The featured trail this week is the MacNaughton-Morrison Trail, Exeter (#26 in the Huron County Hiking Guide). The trail starts at the parking area in MacNaughton park at the end of Hill Street. The trail surface is excellent and there are no big hills. Alternatively the trail can be reached from the Morrison Dam parking lot by crossing over Morrison Line. If you start at the west entrance and only want an hour or so hike then the new Jones bridge allows access between and northern and southern sections of the trail.
There is also a bridge about a third of the way along for those who want a shorter hike. You may wonder about a small footbridge at the edge of the trail.
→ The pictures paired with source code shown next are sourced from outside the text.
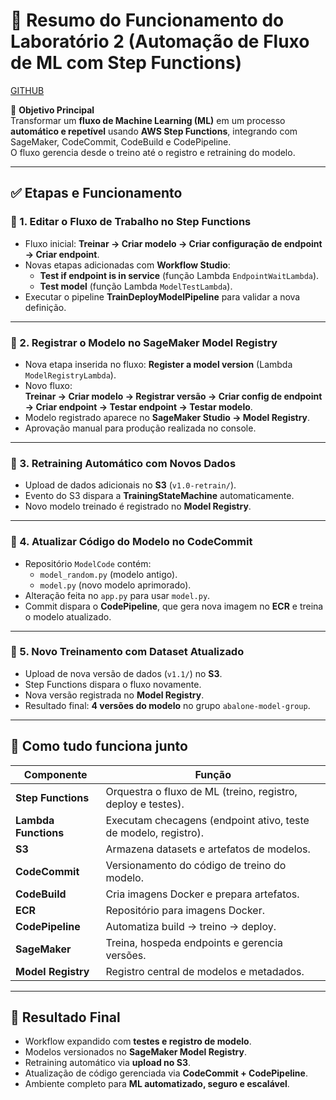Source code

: # 🧪 Resumo do Funcionamento do Laboratório 2 (Automação de Fluxo de ML com Step Functions)

[GITHUB](https://github.com/aws/amazon-sagemaker-examples/blob/09f6fad6de75a4520f6f71d661f4b7a8139ce736/sagemaker-pipelines/tabular/abalone_build_train_deploy/sagemaker-pipelines-preprocess-train-evaluate-batch-transform.ipynb)

🎯 **Objetivo Principal**  
Transformar um **fluxo de Machine Learning (ML)** em um processo **automático e repetível** usando **AWS Step Functions**, integrando com SageMaker, CodeCommit, CodeBuild e CodePipeline.  
O fluxo gerencia desde o treino até o registro e retraining do modelo.

---

## ✅ Etapas e Funcionamento

### 🔹 1. Editar o Fluxo de Trabalho no Step Functions
- Fluxo inicial: **Treinar → Criar modelo → Criar configuração de endpoint → Criar endpoint**.  
- Novas etapas adicionadas com **Workflow Studio**:  
  - **Test if endpoint is in service** (função Lambda `EndpointWaitLambda`).  
  - **Test model** (função Lambda `ModelTestLambda`).  
- Executar o pipeline **TrainDeployModelPipeline** para validar a nova definição.

---

### 🔹 2. Registrar o Modelo no SageMaker Model Registry
- Nova etapa inserida no fluxo: **Register a model version** (Lambda `ModelRegistryLambda`).  
- Novo fluxo:  
  **Treinar → Criar modelo → Registrar versão → Criar config de endpoint → Criar endpoint → Testar endpoint → Testar modelo**.  
- Modelo registrado aparece no **SageMaker Studio → Model Registry**.  
- Aprovação manual para produção realizada no console.

---

### 🔹 3. Retraining Automático com Novos Dados
- Upload de dados adicionais no **S3** (`v1.0-retrain/`).  
- Evento do S3 dispara a **TrainingStateMachine** automaticamente.  
- Novo modelo treinado é registrado no **Model Registry**.

---

### 🔹 4. Atualizar Código do Modelo no CodeCommit
- Repositório `ModelCode` contém:  
  - `model_random.py` (modelo antigo).  
  - `model.py` (novo modelo aprimorado).  
- Alteração feita no `app.py` para usar `model.py`.  
- Commit dispara o **CodePipeline**, que gera nova imagem no **ECR** e treina o modelo atualizado.

---

### 🔹 5. Novo Treinamento com Dataset Atualizado
- Upload de nova versão de dados (`v1.1/`) no **S3**.  
- Step Functions dispara o fluxo novamente.  
- Nova versão registrada no **Model Registry**.  
- Resultado final: **4 versões do modelo** no grupo `abalone-model-group`.

---

## 🧠 Como tudo funciona junto

| Componente | Função |
|------------|--------|
| **Step Functions** | Orquestra o fluxo de ML (treino, registro, deploy e testes). |
| **Lambda Functions** | Executam checagens (endpoint ativo, teste de modelo, registro). |
| **S3** | Armazena datasets e artefatos de modelos. |
| **CodeCommit** | Versionamento do código de treino do modelo. |
| **CodeBuild** | Cria imagens Docker e prepara artefatos. |
| **ECR** | Repositório para imagens Docker. |
| **CodePipeline** | Automatiza build → treino → deploy. |
| **SageMaker** | Treina, hospeda endpoints e gerencia versões. |
| **Model Registry** | Registro central de modelos e metadados. |

---

## 🚀 Resultado Final
- Workflow expandido com **testes e registro de modelo**.  
- Modelos versionados no **SageMaker Model Registry**.  
- Retraining automático via **upload no S3**.  
- Atualização de código gerenciada via **CodeCommit + CodePipeline**.  
- Ambiente completo para **ML automatizado, seguro e escalável**.
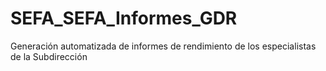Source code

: # SEFA_SEFA_Informes_GDR
Generación automatizada de informes de rendimiento de los especialistas de la Subdirección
This is a welcome addition installed several years ago when this part of the trail was occasionally impassable due to the torrent of spring runoff across the trail. There are a lot of nature signage illustrating “ Life on the Forest Floor”, “Life in the Forest Canopy”, “Life in the River” and “Test your Nature Knowledge.” This trail is where you are most likely to spot white squirrels. It is also the only place I have seen Lizard’s-tails (also called Water-Dragon) which bloom in late July.
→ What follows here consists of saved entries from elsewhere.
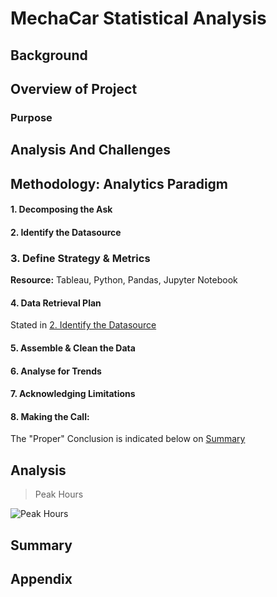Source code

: # MechaCar Statistical Analysis

## Background


## Overview of Project



### Purpose



## Analysis And Challenges

## Methodology: Analytics Paradigm

#### 1. Decomposing the Ask



#### 2. Identify the Datasource


### 3. Define Strategy & Metrics
**Resource:** Tableau, Python, Pandas, Jupyter Notebook

#### 4. Data Retrieval Plan
Stated in [2. Identify the Datasource](#2-identify-the-datasource)

#### 5. Assemble & Clean the Data


#### 6. Analyse for Trends


#### 7. Acknowledging Limitations


#### 8. Making the Call:
The "Proper" Conclusion is indicated below on [Summary](#summary)

## Analysis


>Peak Hours

![Peak Hours](resources/peak_hours.png)



## Summary



## Appendix
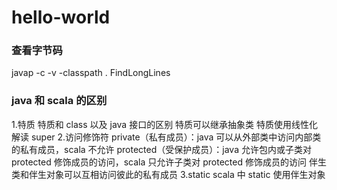 # hello-world

### 查看字节码

javap -c -v -classpath . FindLongLines

### java 和 scala 的区别

1.特质
特质和 class 以及 java 接口的区别
特质可以继承抽象类
特质使用线性化解读 super 2.访问修饰符
private（私有成员）：java 可以从外部类中访问内部类的私有成员，scala 不允许
protected（受保护成员）：java 允许包内或子类对 protected 修饰成员的访问，scala 只允许子类对 protected 修饰成员的访问
伴生类和伴生对象可以互相访问彼此的私有成员
3.static
scala 中 static 使用伴生对象
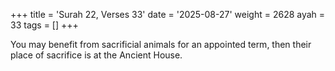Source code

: +++
title = 'Surah 22, Verses 33'
date = '2025-08-27'
weight = 2628
ayah = 33
tags = []
+++

You may benefit from sacrificial animals for an appointed term, then their place of sacrifice is at the Ancient House.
On Thursday March 14th I saw my first robins, red winged blackbirds and 2 tundra swans while hiking. On Sunday March 17th on my morning hike on the Mavis trail at Varna I saw three buffleheads floating down the Bayfield river, the first time I have seen buffleheads on the Bayfield river. In the afternoon on a drive to Kitchener, near the junction of Perth 44 and 119, there were over 200 swans in a field. On March 19th after admiring the first snowdrops in our garden, we checked out the swans reported by Lambton Museum to be near Greenway road and saw about 2000 of them. Later that day while hiking the Woodlands Nature trail I did not find any golf balls, however that afternoon on the Millennium trail I found one. The Millennium trail was mostly free of snow and ice, but where the trail is close to the river there were two huge blocks of ice on the trail both about four feet cubes, plus an ice barricade, luckily it was easy to take a side trail and go around that part of the trail. Keep a lookout for the first spring wildflowers, last year I spotted violets on April 12th.